Всеобщая индивидуальность
Григорий Дашевский о "Текучей современности" Зигмунта Баумана
У Зигмунта Баумана, которого часто называют главным социологом постмодерна, выходит на русском уже третья — после "Индивидуализированного общества" (2005) и "Свободы" (2006) — книга: "Текучая современность" (пер. под ред. Ю. В. Асочакова. — СПб.: Питер, 2008). Однако он по-прежнему остается чтением для специалистов, и это совершенно несправедливо. Дело в том, что его центральная тема — ситуация отдельного человека. И это не способ рассмотрения или изложения — по мнению Баумана, самая суть современности состоит в том, что все те вопросы, которые раньше решались на уровне общества, государства или культуры, современный мир переадресовывает самому индивиду. "Культура, идеология, стиль жизни — все меняется безумно быстро. Индивидуальность как таковая остается единственной точкой опоры в этом мире". Все проблемы превращены в индивидуальные и, следовательно, мучительно-неразрешимые: "Ты свободен — вини во всем только себя". Наше самообвинение неизбежно, бесконечно и бесплодно — но обвинять больше некого.
Бауман родился в 1925 году в Польше; в 1939-м от немцев бежал в СССР, с войском Польским дошел до Берлина; много лет преподавал социологию в Варшавском университете — пока антисемитская кампания 1968-го не выгнала его из Польши; после короткой остановки в Израиле он поселился в английском Лидсе, где живет до сих пор.
"Текучая современность" — так Бауман с начала 2000-х предпочитает называть постмодерн, подчеркивая, что прежде люди меняли одно прочное на другое, то есть меняли мир с целью сделать его неизменным. А "сегодня мы продолжаем менять мир, ни на что уже не надеясь. "Постсовременность" я определяю как "современность без иллюзий"". После этой книги, вышедшей на английском в 2000 году, Бауман выпустил целую серию конкретных штудий, таких как "Текучая любовь: о хрупкости человеческих уз" (2003), "Текучая жизнь" (2005), "Текучий страх" (2006), "Текучие времена: жизнь в эпоху неопределенности" (2006), следуя своему принципу показывать "человеческие последствия" системных процессов.

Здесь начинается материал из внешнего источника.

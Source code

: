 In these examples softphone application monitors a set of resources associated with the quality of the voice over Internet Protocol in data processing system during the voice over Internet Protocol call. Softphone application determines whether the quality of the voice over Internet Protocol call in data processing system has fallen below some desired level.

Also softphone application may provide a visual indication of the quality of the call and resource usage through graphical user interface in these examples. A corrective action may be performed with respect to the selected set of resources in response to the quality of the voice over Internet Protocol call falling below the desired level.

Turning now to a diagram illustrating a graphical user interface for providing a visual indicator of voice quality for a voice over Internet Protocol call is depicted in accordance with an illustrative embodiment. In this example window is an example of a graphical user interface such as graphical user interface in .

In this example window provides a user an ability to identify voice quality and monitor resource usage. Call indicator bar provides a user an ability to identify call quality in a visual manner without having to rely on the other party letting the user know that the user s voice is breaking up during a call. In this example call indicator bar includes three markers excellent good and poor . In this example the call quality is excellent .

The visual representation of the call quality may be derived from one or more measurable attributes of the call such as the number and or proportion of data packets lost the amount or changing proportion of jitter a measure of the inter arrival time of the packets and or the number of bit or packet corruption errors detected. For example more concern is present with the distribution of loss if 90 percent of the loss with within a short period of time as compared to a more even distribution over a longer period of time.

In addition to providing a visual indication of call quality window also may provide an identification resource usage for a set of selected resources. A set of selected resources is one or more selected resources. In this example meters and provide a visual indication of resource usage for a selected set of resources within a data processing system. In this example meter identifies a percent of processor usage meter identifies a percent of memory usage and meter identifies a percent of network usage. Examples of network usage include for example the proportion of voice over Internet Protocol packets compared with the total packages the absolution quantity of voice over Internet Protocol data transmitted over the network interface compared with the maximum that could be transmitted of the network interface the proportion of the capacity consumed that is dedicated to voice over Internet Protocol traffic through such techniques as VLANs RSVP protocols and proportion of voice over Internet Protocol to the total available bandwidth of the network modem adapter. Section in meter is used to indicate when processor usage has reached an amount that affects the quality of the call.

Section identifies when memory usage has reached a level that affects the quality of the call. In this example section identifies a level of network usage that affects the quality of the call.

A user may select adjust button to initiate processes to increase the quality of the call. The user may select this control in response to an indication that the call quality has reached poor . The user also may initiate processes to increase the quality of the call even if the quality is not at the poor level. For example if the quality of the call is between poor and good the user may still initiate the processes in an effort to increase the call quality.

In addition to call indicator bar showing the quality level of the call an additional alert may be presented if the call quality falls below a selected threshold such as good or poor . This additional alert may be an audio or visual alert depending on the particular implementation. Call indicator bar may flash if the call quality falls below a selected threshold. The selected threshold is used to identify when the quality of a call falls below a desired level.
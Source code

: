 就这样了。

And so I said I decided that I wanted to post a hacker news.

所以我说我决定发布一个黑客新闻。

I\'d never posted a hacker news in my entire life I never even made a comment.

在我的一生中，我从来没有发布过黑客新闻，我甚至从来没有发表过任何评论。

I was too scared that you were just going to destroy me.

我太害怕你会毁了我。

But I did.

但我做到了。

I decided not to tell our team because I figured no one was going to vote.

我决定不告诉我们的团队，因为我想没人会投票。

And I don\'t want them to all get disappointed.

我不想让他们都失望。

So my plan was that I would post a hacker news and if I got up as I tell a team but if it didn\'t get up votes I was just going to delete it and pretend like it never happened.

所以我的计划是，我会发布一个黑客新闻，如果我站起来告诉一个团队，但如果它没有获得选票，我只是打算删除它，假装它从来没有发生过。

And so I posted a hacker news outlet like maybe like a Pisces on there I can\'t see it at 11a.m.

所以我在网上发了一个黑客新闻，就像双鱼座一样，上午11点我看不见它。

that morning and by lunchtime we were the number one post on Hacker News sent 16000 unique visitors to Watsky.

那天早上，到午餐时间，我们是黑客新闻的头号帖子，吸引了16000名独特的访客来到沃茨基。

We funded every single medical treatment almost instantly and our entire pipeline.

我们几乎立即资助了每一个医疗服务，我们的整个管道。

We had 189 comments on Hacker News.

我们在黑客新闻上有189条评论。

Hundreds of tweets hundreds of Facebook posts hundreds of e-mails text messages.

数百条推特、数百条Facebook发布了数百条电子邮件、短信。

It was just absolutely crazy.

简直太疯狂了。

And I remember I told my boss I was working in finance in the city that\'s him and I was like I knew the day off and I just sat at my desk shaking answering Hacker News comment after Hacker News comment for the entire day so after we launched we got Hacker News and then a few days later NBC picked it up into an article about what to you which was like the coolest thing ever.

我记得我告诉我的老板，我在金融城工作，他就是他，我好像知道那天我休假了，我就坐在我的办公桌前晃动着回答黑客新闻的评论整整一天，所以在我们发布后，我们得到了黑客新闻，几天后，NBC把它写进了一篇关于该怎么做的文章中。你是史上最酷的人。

Бауман пишет изящно и общедоступно, с минимумом научного жаргона (иногда по стилю напоминая Чеслава Милоша или Милана Кундеру); и хотя он придумал свою "текучесть", но, в общем, в отличие от многих других критиков современности, не стремится к изобретению "фирменных" терминов. Зато он охотно пользуется чужими и своим спокойным письмом понижает градус исходно парадоксальных понятий, таких как Желание, Соблазн, Скорость, Лабиринт, Пористая реальность, и в этом охлажденном и эклектичном состоянии они приобретают скромно-рабочий вид.
Однако когда Бауман сводит воедино парадоксально заостренные концепции коллег и перечисляет ключевые особенности современности — легкость, гибкость, скорость, — его главная забота — не упиваться новизной нового мира, а показать асимметрию в распределении этой новизны, равно жестокую и в экономике и в любви: одни — легкие, быстрые, летучие — парят вверху, а другие — тяжелые, неповоротливые, брошенные — влачатся внизу. Асимметрия эта (на традиционном языке — несправедливость) взывает к нашему моральному чувству с каждой страницы баумановских книг.
Бауман и не скрывает моральной ангажированности своих исследований — "занятие социологией и написание книг по социологии нацелено на раскрытие возможности жить вместе по-другому, с меньшим страданием или вообще без страдания". Для Баумана это не извечное свойство социологии как науки, а именно сегодняшняя ее роль — социология не просто выявляет, а фактически воссоздает утраченную связь между общественными проблемами и нашей субъективной несчастностью. "Цель социологии — проследить за тем, чтобы выбор человека был истинно свободным". Именно поэтому, при всей внешней рассудительности и нелюбви к эффектным парадоксам, Бауман глубоко парадоксален по существу — утверждая, что "единственная точка опоры — это индивидуальность", он хочет вернуть нам способность к коллективным действиям; а доказывая, что само наше стремление к свободе и автономии навязано современностью, именно к этому стремлению он обращается как к чему-то вечному и центральному в каждом человеке.